Stored items from a collection:
───
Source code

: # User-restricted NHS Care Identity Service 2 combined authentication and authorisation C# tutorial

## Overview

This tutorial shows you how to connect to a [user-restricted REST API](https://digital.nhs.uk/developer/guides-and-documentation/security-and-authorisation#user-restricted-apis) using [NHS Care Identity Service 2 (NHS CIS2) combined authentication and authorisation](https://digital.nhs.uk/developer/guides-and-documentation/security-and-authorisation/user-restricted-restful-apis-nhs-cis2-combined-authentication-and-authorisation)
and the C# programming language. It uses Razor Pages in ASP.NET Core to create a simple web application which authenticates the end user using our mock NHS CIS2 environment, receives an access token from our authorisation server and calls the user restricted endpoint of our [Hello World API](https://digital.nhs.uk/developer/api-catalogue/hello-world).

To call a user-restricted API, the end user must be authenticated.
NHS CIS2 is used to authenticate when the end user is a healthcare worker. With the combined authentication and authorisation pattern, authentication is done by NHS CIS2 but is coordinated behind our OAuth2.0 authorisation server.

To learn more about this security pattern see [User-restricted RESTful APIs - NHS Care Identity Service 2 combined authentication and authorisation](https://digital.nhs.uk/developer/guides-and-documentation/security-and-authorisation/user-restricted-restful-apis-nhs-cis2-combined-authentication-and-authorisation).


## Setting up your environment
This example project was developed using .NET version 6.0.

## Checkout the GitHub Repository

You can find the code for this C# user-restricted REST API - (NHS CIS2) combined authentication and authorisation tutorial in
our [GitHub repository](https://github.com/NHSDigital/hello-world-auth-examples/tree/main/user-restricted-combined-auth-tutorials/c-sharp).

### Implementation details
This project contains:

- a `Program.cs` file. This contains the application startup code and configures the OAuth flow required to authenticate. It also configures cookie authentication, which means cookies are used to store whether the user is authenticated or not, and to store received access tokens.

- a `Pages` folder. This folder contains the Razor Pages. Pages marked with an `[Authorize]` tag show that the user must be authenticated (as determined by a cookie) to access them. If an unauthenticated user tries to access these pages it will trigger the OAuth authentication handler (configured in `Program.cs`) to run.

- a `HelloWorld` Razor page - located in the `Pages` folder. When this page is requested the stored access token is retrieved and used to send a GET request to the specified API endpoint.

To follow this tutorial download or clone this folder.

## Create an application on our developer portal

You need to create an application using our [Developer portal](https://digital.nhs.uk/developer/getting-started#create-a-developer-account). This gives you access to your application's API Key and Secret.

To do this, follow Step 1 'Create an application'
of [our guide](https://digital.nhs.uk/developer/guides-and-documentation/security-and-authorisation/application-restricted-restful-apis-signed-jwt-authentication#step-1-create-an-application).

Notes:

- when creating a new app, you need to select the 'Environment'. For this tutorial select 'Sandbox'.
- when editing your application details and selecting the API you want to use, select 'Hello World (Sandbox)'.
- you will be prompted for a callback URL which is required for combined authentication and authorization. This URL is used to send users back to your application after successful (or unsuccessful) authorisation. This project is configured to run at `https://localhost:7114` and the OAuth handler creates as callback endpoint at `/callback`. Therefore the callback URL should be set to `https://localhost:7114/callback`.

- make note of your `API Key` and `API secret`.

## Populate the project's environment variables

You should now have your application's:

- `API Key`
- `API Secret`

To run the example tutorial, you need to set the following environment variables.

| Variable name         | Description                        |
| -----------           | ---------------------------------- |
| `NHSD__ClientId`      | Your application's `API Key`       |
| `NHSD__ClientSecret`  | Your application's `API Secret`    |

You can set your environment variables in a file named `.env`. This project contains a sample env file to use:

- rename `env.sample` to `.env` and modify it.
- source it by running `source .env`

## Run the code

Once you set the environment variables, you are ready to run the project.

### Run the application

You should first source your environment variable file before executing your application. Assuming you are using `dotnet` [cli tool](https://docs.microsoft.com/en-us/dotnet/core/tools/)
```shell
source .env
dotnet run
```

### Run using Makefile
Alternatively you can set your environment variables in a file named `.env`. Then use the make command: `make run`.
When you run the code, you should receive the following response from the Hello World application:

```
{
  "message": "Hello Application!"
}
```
───
> [INSTRUCTIONS TO FOLLOW]: For this exercise, please output exactly the lines above starting at the line with "- source it" and ending at the line with "### Run the application", ends included.

> [SOLUTION FOR THIS EXERCISE]:
- source it by running `source .env`

## Run the code

Once you set the environment variables, you are ready to run the project.

### Run the application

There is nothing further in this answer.